## ASSIGNMENT
Pick every line out of the entries below that has the string "password", and copy it.

## DATA SUPPLIED
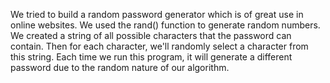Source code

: We tried to build a random password generator which is of great use in online websites.
We used the rand() function to generate random numbers.
We created a string of all possible characters that the password can contain.
Then for each character, we'll randomly select a character from this string.
Each time we run this program, it will generate a different password due to the random nature of our algorithm.
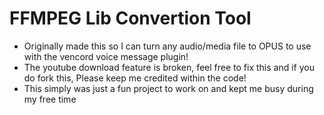 # FFMPEG Lib Convertion Tool
- Originally made this so I can turn any audio/media file to OPUS to use with the vencord voice message plugin!
- The youtube download feature is broken, feel free to fix this and if you do fork this, Please keep me credited within the code!
- This simply was just a fun project to work on and kept me busy during my free time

## RESPONSE TO THIS TASK
: We tried to build a random password generator which is of great use in online websites.
We created a string of all possible characters that the password can contain.
Each time we run this program, it will generate a different password due to the random nature of our algorithm.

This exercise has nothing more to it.